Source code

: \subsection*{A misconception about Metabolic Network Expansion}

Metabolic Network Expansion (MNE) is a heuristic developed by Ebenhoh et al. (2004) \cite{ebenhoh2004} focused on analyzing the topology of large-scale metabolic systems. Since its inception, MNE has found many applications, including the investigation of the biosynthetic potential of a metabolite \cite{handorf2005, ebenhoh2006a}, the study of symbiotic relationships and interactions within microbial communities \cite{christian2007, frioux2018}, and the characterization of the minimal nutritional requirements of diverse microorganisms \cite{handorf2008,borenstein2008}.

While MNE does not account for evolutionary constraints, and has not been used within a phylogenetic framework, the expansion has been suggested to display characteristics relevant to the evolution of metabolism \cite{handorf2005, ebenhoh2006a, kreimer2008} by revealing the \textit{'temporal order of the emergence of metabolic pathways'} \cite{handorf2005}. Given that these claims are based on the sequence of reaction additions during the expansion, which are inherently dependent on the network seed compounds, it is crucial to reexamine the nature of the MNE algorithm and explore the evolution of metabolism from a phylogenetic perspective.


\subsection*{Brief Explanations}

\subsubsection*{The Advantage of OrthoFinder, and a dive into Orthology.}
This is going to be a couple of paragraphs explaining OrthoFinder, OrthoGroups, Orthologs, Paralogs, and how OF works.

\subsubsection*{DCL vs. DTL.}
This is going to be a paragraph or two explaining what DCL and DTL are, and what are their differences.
________________________
Every record should be given again without alteration.

Source code

: \subsection*{A misconception about Metabolic Network Expansion}

Metabolic Network Expansion (MNE) is a heuristic developed by Ebenhoh et al. (2004) \cite{ebenhoh2004} focused on analyzing the topology of large-scale metabolic systems. Since its inception, MNE has found many applications, including the investigation of the biosynthetic potential of a metabolite \cite{handorf2005, ebenhoh2006a}, the study of symbiotic relationships and interactions within microbial communities \cite{christian2007, frioux2018}, and the characterization of the minimal nutritional requirements of diverse microorganisms \cite{handorf2008,borenstein2008}.

While MNE does not account for evolutionary constraints, and has not been used within a phylogenetic framework, the expansion has been suggested to display characteristics relevant to the evolution of metabolism \cite{handorf2005, ebenhoh2006a, kreimer2008} by revealing the \textit{'temporal order of the emergence of metabolic pathways'} \cite{handorf2005}. Given that these claims are based on the sequence of reaction additions during the expansion, which are inherently dependent on the network seed compounds, it is crucial to reexamine the nature of the MNE algorithm and explore the evolution of metabolism from a phylogenetic perspective.


\subsection*{Brief Explanations}

\subsubsection*{The Advantage of OrthoFinder, and a dive into Orthology.}
This is going to be a couple of paragraphs explaining OrthoFinder, OrthoGroups, Orthologs, Paralogs, and how OF works.

\subsubsection*{DCL vs. DTL.}
This is going to be a paragraph or two explaining what DCL and DTL are, and what are their differences.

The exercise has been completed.